__ABOUT THIS TASK__.
Your answer should repeat every line of the records below in which the word "found" appears.

[Collection entries]
========
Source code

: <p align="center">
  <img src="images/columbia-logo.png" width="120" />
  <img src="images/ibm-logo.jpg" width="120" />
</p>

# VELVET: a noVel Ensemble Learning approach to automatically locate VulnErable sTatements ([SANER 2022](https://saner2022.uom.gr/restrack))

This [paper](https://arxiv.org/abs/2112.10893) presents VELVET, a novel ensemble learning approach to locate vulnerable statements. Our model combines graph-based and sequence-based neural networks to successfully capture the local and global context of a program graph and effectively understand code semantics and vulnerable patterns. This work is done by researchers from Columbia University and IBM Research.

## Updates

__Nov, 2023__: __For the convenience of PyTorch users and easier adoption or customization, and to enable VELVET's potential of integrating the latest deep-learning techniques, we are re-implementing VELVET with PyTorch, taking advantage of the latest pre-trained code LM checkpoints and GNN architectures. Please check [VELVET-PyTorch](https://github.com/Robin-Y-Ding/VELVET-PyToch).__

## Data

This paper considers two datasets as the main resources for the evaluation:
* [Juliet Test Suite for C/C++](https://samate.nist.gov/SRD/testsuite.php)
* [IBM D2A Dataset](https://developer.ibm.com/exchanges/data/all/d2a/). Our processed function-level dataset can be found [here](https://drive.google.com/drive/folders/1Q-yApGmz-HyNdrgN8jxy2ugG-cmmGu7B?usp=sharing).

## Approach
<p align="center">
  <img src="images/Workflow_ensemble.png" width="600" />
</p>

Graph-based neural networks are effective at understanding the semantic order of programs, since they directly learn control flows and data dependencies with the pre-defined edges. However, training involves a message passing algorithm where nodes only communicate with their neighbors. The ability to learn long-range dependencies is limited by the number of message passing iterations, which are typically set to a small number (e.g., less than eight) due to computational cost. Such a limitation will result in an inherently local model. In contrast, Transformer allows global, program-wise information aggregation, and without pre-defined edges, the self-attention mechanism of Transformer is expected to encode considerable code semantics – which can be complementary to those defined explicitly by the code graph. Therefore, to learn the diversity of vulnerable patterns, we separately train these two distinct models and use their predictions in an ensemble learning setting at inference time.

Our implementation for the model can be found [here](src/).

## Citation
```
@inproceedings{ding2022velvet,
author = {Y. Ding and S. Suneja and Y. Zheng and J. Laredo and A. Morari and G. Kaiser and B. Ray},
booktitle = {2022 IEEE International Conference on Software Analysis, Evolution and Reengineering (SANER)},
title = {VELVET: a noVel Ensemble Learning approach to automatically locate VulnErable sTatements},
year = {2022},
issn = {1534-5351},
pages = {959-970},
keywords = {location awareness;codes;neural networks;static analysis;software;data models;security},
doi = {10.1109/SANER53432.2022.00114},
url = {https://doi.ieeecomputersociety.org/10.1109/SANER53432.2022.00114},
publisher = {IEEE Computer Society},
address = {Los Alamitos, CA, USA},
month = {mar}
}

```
========
__REPLY__.
* [IBM D2A Dataset](https://developer.ibm.com/exchanges/data/all/d2a/). Our processed function-level dataset can be found [here](https://drive.google.com/drive/folders/1Q-yApGmz-HyNdrgN8jxy2ugG-cmmGu7B?usp=sharing).
Our implementation for the model can be found [here](src/).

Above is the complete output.